My life couldn't be more the extreme opposite, some my own doing, some not. And when does forgiveness include forgetting? Never I fear. There is no security outside of Christ for us, and that, perhaps, is why it is what it is. Most of us, even Christians, tend to lean wholly on the Lord only when things are not so perfect, the tougher the sitch, the harder the leaning. Which is of course, exactly what He wants all the time. But something in us eases up on the prayers when things improve. What is that?!
I resist the urge to launch into a discourse on how ungrateful we are and how we ought to be thankful. We know this, and there is no condemnation in Christ....and I have found none. Still, there is something to be said for an awareness of grace and mercy.
In my life, regardless of the cause, I have survived a heartbreak so all-encompassing that I feared I would not survive it, and indeed, part of me didn't. That idyllic, child-like trust is gone for good, never to return. I have found I can trust...but not like that, not again. Maybe that's good. Maybe that kind of naivetee is destructive. But I do know this, i'll never be one to destroy it in another, never. "Let your illusions last, until they shatter," Jackson Browne got it right.
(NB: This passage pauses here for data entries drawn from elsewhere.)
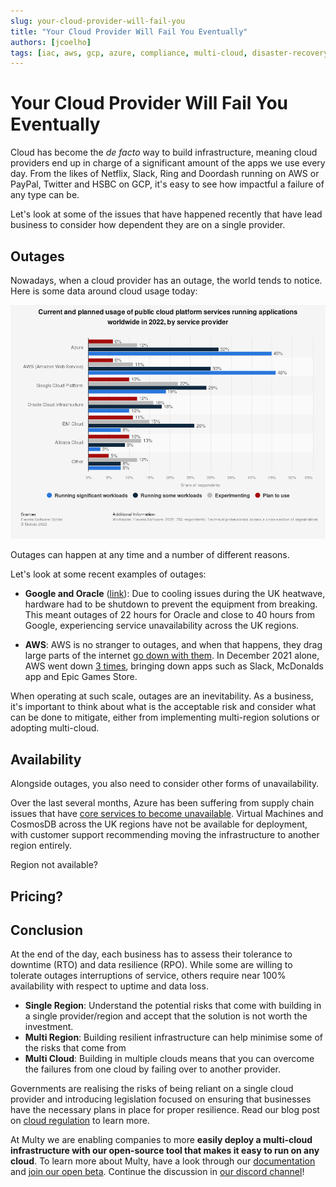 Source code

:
 ```yaml
---
slug: your-cloud-provider-will-fail-you
title: "Your Cloud Provider Will Fail You Eventually"
authors: [jcoelho]
tags: [iac, aws, gcp, azure, compliance, multi-cloud, disaster-recovery]
---
```


# Your Cloud Provider Will Fail You Eventually

Cloud has become the _de facto_ way to build infrastructure, meaning cloud providers end up in charge of a significant amount of the apps we use every day. From the likes of Netflix, Slack, Ring and Doordash running on AWS or PayPal, Twitter and HSBC on GCP, it's easy to see how impactful a failure of any type can be.

Let's look at some of the issues that have happened recently that have lead business to consider how dependent they are on a single provider.

<!--truncate-->

## Outages

Nowadays, when a cloud provider has an outage, the world tends to notice. Here is some data around cloud usage today:

<div class="text--center" >

<div style={{display: 'block',marginLeft: 'auto',marginRight: 'auto',width: '80%'}}>

![cloud_usage](./cloud_usage.png)

</div>

</div>

Outages can happen at any time and a number of different reasons. 

Let's look at some recent examples of outages:
- **Google and Oracle** ([link](https://www.theregister.com/2022/07/19/google_oracle_cloud/)): Due to cooling issues during the UK heatwave, hardware had to be shutdown to prevent the equipment from breaking. This meant outages of 22 hours for Oracle and close to 40 hours from Google, experiencing service unavailability across the UK regions. 

- **AWS**: AWS is no stranger to outages, and when that happens, they drag large parts of the internet [go down with them](https://www.techradar.com/news/aws-is-down-and-taken-whole-chunks-of-the-internet-with-it). In December 2021 alone, AWS went down [3 times](https://www.zdnet.com/article/aws-suffers-third-outage-of-the-month/), bringing down apps such as Slack, McDonalds app and Epic Games Store.

When operating at such scale, outages are an inevitability. As a business, it's important to think about what is the acceptable risk and consider what can be done to mitigate, either from implementing multi-region solutions or adopting multi-cloud.

## Availability

Alongside outages, you also need to consider other forms of unavailability.

Over the last several months, Azure has been suffering from supply chain issues that have [core services to become unavailable](https://www.theregister.com/2022/07/04/azure_capacity_issues/). Virtual Machines and CosmosDB across the UK regions have not be available for deployment, with customer support recommending moving the infrastructure to another region entirely.

Region not available?

## Pricing?

## Conclusion

At the end of the day, each business has to assess their tolerance to downtime (RTO) and data resilience (RPO). While some are willing to tolerate outages interruptions of service, others require near 100% availability with respect to uptime and data loss. 

- **Single Region**: Understand the potential risks that come with building in a single provider/region and accept that the solution is not worth the investment.
- **Multi Region**: Building resilient infrastructure can help minimise some of the risks that come from 
- **Multi Cloud**: Building in multiple clouds means that you can overcome the failures from one cloud by failing over to another provider. 

Governments are realising the risks of being reliant on a single cloud provider and introducing legislation focused on ensuring that businesses have the necessary plans in place for proper resilience. Read our blog post on [cloud regulation](https://docs.multy.dev/blog/cloud-regulation-&-financial-services) to learn more.

At Multy we are enabling companies to more **easily deploy a multi-cloud infrastructure with our open-source tool that makes it easy to run on any cloud**. To learn more about Multy, have a look through our [documentation](https://docs.multy.dev/introduction) and [join our open beta](https://multy.dev/#beta). Continue the discussion in [our discord channel](https://discord.com/invite/rgaKXY4tCZ)!
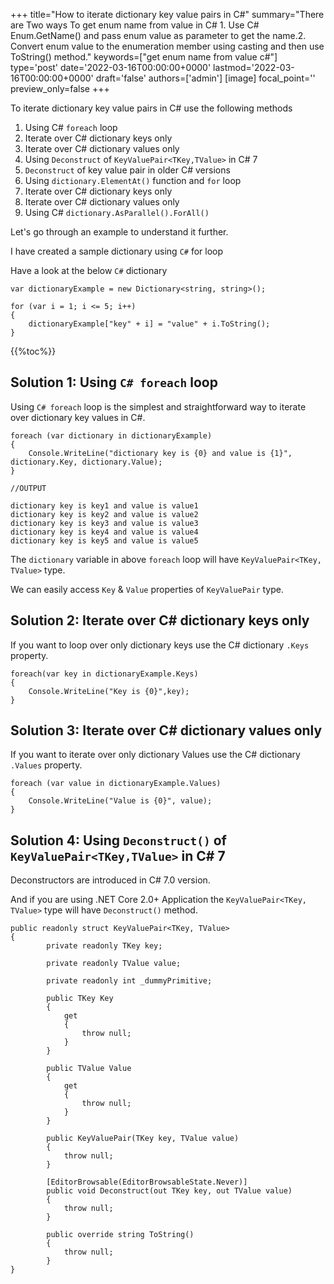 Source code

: +++
title="How to iterate dictionary key value pairs in C#"
summary="There are Two ways To get enum name from value in C# 1. Use C# Enum.GetName() and pass enum value as parameter to get the name.2. Convert enum value to the enumeration member using casting and then use ToString() method."
keywords=["get enum name from value c#"]
type='post'
date='2022-03-16T00:00:00+0000'
lastmod='2022-03-16T00:00:00+0000'
draft='false'
authors=['admin']
[image]
focal_point=''
preview_only=false
+++

To iterate dictionary key value pairs in C# use the following methods

1. Using C# `foreach` loop
2. Iterate over C# dictionary keys only
3. Iterate over C# dictionary values only
2. Using `Deconstruct` of `KeyValuePair<TKey,TValue>` in C# 7
3. `Deconstruct` of key value pair in older C# versions
4. Using `dictionary.ElementAt()` function and `for` loop
5. Iterate over C# dictionary keys only
6. Iterate over C# dictionary values only
7. Using C# `dictionary.AsParallel().ForAll()` 

Let's go through an example to understand it further. 

I have created a sample dictionary using `C#` for loop

Have a look at the below `C#` dictionary

```
var dictionaryExample = new Dictionary<string, string>();

for (var i = 1; i <= 5; i++)
{
    dictionaryExample["key" + i] = "value" + i.ToString();
}
```

{{%toc%}}

## Solution 1: Using `C# foreach` loop

Using `C# foreach` loop is the simplest and straightforward way to iterate over dictionary key values in C#.

```
foreach (var dictionary in dictionaryExample)
{
    Console.WriteLine("dictionary key is {0} and value is {1}", dictionary.Key, dictionary.Value);
}

//OUTPUT

dictionary key is key1 and value is value1
dictionary key is key2 and value is value2
dictionary key is key3 and value is value3
dictionary key is key4 and value is value4
dictionary key is key5 and value is value5
```

The `dictionary` variable in above `foreach` loop will have `KeyValuePair<TKey, TValue>` type. 

We can easily access `Key` & `Value` properties of `KeyValuePair` type.

## Solution 2: Iterate over C# dictionary keys only

If you want to loop over only dictionary keys use the C# dictionary `.Keys` property.

```
foreach(var key in dictionaryExample.Keys)
{
    Console.WriteLine("Key is {0}",key);
}
```

## Solution 3: Iterate over C# dictionary values only

If you want to iterate over only dictionary Values use the C# dictionary `.Values` property.

```
foreach (var value in dictionaryExample.Values)
{
    Console.WriteLine("Value is {0}", value);
}
```

## Solution 4: Using `Deconstruct()` of `KeyValuePair<TKey,TValue>` in C# 7

Deconstructors are introduced in C# 7.0 version.
 
And if you are using .NET Core 2.0+ Application the `KeyValuePair<TKey, TValue>` type will have `Deconstruct()` method.

```
public readonly struct KeyValuePair<TKey, TValue>
{
        private readonly TKey key;

        private readonly TValue value;

        private readonly int _dummyPrimitive;

        public TKey Key
        {
            get
            {
                throw null;
            }
        }

        public TValue Value
        {
            get
            {
                throw null;
            }
        }

        public KeyValuePair(TKey key, TValue value)
        {
            throw null;
        }

        [EditorBrowsable(EditorBrowsableState.Never)]
        public void Deconstruct(out TKey key, out TValue value)
        {
            throw null;
        }

        public override string ToString()
        {
            throw null;
        }
}
```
I have never supported myself, probably never will. That is something that I am ashamed of, but looking back, i'd do it the same. No way after a child is molested do you even consider leaving them in anyone's care ever again. So you live on high-starch meals because they're cheap, make movie night as good as a theater...or close, buy items only on sale, and pray every night for things to get better somehow. You stand in line at Human Services, one face in a sea of faces, hoping, praying that all goes thru and you can get just a little help. I think it's amazing and right that people get help with their medical issues, and housing, my gosh you've got to live so you can try and better yourself. But the whole experience is de-humanizing and impersonal. To go from your very nice middle-class home, new cars, comprehensive medical and dental insurance, to a very small apartment with 2 kids, no insurance and no real way to pay the rent, leaves a scar I can tell you. We survived, and many times we shouldn't have...only God. But now, this much farther down the line and nothing's changed really.
I am grateful and thankful to have food, to have a roof over our heads, etc. But I miss some of the things I had years ago. And there's a thick, impenetrable scar on my heart, and when you hurt me, even a little, it says to me, oh yeah, dummy, you forgot, you can't trust anyone...ever...EVER. But I want to trust you, with all my heart. But survival is paramount, so only time will tell.
So, I see I have written something down here, good, finally. I will end and go back to wondering why.